2. Findings & Resolution Matrix
| Severity | Finding | Description | Status | Resolution |
|---|---|---|---|---|
| Critical | Logic Divergence | Rankings used “Top 9 Weighted” stats; Simulator used “Top 10 Unweighted.” Users saw one metric, but the engine predicted with another. | FIXED | Created calculate_team_strength() as the “Single Source of Truth” for both modules. |
| Critical | Double-Counting Bias | Elite teams received 3 boosts: Aging Curves + Better Backfill + Manual Stat Bumps. This artificially inflated floors. | FIXED | Removed manual stat bumps. Logic now relies solely on statistical percentile ladders to model depth. |
| High | Simulator Explosion | Hardcoded baseline (6.0 runs) + Low Floors (0.1) caused weak teams to yield infinite multipliers (e.g., 32-run games). | TUNED | Adjusted floors from 0.1 → 0.30 to cap maximum multipliers at ~1.8x. Retained conservative 6.0 baseline. |
| Medium | Uncalibrated Weights | Weights (1.10 for Seniors) appeared arbitrary (“Magic Numbers”). | CLOSED | Validated. Backtesting documentation proved these specific weights improved correlation from 0.74 to 0.77. |
| Code | Config Sprawl | Constants (TOP_N, LEAGUE_BASE) defined in 3 different files. | FIXED | Centralized all “tuning knobs” into src/utils/config.py. |
3. Detailed Remediation Steps
A. Architectural Unification (The “Single Source of Truth”)
We refactored src/workflows/team_strength_analysis.py to export a standardized calculation engine.
- Before: Simulator re-calculated strength independently, often ignoring seniority weights defined elsewhere.
- After: Simulator imports
calculate_team_strength(). If the definition of a “good team” changes in the rankings, the simulation engine automatically adapts.
B. Removal of “Thumb on the Scale”
We audited src/workflows/roster_prediction.py and removed manual overrides (specifically lines 233-235 and 257-259).
- Change: Elite generic players no longer receive manual stat overwrites (e.g.,
if hits < 5: hits = 8). - Impact: Program strength is now modeled organically through Percentile Ladders (Elite teams draft from the 50th percentile pool; others from the 30th).
C. Simulation Tuning (The “Goldilocks” Fix)
We performed a diagnostic on the run environment and adjusted src/workflows/game_simulator.py.
- Discovery: The actual history showed a run environment of 8.01 runs/game.

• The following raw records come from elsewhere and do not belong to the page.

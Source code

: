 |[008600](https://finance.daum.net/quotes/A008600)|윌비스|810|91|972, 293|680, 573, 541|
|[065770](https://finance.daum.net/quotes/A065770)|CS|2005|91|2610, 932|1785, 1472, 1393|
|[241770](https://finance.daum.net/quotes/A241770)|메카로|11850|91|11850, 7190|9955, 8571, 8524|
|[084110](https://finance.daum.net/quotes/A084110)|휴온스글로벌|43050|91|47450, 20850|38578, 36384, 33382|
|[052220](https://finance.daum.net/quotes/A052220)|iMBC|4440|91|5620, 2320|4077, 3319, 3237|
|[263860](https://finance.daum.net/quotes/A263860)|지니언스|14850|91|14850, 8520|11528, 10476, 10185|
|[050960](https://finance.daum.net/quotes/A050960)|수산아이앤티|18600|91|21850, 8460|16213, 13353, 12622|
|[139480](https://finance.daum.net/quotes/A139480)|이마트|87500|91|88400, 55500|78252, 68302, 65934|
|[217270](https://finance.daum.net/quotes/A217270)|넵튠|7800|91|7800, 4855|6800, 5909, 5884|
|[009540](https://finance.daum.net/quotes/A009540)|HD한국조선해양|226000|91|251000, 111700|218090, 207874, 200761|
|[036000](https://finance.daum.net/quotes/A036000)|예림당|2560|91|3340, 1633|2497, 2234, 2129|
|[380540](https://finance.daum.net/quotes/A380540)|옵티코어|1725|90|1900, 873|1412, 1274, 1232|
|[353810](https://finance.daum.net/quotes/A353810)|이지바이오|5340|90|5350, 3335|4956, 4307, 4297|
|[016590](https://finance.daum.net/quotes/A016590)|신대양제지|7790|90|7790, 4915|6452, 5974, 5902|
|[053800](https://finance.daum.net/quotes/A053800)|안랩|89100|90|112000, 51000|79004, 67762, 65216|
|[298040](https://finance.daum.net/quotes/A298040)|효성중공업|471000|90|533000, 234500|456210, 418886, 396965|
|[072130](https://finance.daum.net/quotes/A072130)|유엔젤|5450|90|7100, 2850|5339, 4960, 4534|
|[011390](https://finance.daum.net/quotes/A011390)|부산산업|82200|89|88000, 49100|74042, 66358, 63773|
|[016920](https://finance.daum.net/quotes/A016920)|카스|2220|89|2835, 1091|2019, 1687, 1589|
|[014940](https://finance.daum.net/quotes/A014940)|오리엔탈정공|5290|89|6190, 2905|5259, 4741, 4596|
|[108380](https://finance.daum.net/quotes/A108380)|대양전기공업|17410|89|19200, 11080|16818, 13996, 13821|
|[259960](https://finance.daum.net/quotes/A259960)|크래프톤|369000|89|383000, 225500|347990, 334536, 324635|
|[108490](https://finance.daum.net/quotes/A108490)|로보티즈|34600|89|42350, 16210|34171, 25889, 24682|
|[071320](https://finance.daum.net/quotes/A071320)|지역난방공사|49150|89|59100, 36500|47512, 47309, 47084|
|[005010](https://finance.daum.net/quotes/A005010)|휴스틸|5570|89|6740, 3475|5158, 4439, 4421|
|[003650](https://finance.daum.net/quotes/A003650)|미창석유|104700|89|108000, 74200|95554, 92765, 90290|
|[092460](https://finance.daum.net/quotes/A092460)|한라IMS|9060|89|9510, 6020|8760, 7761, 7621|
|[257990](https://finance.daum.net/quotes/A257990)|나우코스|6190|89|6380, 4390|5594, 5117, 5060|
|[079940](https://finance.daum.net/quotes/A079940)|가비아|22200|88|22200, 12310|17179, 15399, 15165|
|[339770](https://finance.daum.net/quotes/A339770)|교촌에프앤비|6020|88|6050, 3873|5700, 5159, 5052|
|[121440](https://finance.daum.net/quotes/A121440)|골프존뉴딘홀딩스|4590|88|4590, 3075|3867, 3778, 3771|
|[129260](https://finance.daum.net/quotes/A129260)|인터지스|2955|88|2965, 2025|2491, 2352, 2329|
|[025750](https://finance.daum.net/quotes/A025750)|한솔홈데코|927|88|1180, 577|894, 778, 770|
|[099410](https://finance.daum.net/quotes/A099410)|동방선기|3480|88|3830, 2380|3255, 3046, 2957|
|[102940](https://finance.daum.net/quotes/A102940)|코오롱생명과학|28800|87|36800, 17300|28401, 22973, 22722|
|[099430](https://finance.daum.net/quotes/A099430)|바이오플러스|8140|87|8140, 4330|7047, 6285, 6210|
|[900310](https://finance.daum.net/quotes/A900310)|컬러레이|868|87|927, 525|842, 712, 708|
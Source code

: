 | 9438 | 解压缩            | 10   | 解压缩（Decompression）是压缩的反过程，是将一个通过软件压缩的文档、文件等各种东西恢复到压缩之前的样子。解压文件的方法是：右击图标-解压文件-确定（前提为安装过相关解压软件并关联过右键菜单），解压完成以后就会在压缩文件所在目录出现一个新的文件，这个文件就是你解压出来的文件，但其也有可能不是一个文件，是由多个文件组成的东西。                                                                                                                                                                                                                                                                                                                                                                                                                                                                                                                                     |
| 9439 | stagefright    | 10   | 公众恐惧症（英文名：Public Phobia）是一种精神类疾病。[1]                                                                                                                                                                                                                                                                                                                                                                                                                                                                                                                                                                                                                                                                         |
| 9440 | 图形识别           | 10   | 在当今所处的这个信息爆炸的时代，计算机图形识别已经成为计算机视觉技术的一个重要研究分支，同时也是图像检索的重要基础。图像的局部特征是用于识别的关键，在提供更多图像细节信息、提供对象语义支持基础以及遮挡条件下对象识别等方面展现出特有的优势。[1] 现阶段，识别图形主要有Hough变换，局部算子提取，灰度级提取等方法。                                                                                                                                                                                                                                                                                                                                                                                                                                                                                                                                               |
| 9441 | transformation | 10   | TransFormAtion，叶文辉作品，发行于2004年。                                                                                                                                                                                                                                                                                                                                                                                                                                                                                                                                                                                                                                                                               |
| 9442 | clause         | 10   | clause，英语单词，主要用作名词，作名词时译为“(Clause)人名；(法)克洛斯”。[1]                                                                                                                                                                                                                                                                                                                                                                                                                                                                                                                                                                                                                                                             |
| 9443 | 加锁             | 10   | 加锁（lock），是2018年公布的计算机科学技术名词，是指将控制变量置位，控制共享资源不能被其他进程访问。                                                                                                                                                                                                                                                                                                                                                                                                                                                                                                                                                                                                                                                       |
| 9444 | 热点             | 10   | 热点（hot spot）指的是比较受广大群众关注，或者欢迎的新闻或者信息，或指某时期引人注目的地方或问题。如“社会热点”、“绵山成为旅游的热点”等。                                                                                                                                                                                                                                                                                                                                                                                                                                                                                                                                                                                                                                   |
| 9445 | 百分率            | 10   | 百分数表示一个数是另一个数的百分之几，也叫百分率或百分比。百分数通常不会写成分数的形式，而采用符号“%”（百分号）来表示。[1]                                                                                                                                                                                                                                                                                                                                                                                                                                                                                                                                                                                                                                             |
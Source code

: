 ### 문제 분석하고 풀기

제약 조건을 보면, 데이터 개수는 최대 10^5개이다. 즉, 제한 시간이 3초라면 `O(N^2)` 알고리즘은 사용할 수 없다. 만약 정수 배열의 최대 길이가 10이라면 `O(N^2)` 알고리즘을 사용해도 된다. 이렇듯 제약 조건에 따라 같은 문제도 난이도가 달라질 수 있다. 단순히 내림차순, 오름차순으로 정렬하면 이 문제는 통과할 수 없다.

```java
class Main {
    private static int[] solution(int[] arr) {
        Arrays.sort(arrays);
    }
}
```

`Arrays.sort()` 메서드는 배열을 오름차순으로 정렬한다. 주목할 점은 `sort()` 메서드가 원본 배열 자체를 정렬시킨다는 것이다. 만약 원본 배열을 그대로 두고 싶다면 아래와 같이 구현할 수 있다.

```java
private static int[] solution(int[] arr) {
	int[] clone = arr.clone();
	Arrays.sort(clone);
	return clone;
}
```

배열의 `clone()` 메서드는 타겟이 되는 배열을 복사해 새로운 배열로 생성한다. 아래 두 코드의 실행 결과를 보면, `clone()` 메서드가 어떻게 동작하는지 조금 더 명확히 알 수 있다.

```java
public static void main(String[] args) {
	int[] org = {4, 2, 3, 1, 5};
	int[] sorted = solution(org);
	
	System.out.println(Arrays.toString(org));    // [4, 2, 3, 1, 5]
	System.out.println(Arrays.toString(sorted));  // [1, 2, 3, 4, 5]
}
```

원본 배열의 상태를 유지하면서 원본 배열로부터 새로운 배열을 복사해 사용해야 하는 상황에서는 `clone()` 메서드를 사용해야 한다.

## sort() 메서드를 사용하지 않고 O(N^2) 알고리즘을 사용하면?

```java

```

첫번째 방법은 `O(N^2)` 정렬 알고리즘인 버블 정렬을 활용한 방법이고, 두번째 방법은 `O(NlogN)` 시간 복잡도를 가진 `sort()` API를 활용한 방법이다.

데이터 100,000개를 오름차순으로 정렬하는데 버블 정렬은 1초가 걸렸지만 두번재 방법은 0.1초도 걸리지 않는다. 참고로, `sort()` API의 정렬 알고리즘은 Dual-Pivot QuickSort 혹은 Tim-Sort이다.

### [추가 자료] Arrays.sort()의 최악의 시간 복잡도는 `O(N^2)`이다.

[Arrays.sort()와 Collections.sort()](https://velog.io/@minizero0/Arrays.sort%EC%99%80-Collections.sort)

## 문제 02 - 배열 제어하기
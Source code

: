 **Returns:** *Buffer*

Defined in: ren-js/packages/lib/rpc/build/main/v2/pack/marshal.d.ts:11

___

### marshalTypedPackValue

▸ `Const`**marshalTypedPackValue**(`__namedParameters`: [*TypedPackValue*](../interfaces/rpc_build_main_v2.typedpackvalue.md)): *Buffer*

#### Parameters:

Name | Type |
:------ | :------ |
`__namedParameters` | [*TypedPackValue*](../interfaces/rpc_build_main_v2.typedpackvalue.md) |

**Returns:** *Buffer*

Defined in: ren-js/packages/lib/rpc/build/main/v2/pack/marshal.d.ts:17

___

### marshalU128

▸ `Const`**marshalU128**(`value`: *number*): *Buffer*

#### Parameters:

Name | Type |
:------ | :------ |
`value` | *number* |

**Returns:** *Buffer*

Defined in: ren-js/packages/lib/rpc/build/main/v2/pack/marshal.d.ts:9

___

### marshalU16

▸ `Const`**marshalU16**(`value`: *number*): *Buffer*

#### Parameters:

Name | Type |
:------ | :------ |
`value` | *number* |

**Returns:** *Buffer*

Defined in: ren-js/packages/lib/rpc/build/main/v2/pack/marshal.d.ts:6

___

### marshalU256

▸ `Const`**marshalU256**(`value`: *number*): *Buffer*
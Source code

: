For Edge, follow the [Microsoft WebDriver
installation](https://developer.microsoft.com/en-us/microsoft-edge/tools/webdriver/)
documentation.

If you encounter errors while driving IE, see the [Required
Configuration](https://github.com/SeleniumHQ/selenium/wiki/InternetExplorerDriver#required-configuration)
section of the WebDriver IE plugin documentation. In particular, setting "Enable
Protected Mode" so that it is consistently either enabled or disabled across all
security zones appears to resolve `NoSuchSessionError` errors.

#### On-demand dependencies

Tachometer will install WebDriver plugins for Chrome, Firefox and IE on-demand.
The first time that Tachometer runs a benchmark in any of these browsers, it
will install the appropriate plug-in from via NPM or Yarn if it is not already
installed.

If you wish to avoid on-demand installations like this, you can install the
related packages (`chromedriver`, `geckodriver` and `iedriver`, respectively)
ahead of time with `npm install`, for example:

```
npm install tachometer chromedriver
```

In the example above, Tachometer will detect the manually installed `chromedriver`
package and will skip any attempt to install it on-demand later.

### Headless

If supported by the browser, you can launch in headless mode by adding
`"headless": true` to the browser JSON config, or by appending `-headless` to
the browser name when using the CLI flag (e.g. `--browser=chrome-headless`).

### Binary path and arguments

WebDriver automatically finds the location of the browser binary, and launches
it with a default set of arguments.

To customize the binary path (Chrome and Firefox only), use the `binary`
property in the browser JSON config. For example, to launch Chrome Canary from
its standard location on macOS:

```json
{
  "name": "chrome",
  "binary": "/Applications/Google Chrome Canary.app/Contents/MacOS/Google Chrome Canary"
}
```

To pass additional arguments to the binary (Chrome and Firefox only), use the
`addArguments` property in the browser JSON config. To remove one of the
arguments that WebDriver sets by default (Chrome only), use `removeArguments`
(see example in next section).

- The Trap: Plugging 8.01 into the model broke the “Mercy Rule” reality, creating 32-3 scores against weak pitching due to aggressive multipliers.
- The Fix:
- Baseline: Kept conservative
6.0(Simulates “Competitive Context”). - Floor: Raised from
0.1→0.30. - Result: Prevented mathematical explosions. Weak teams are punished, but games stay within baseball reality (e.g., 10-2, not 35-0).
- Baseline: Kept conservative
D. Configuration Consolidation
We created a MODEL_CONFIG dictionary in src/utils/config.py.
- Centralized:
TOP_N_BATTERS,WEIGHT_SENIOR,LEAGUE_BASE_RUNS, andMIN_INDEX_FLOOR. - Benefit: Future tuning requires editing only one file, ensuring consistency across the pipeline.
4. Final Validation State
- Statistical Integrity: The “Seniority Boost” (1.10x) is statistically validated by 2025 backtesting results (Correlation 0.776).
- Code Quality: No magic numbers remain in workflow files. All constants are named and centralized.
- Simulation Reality: The simulator produces “Lock/Solid/Toss-up” confidence ratings that align with the user-facing Power Rankings.
Status: The codebase is now considered Stable (V1.2) and ready for production deployment.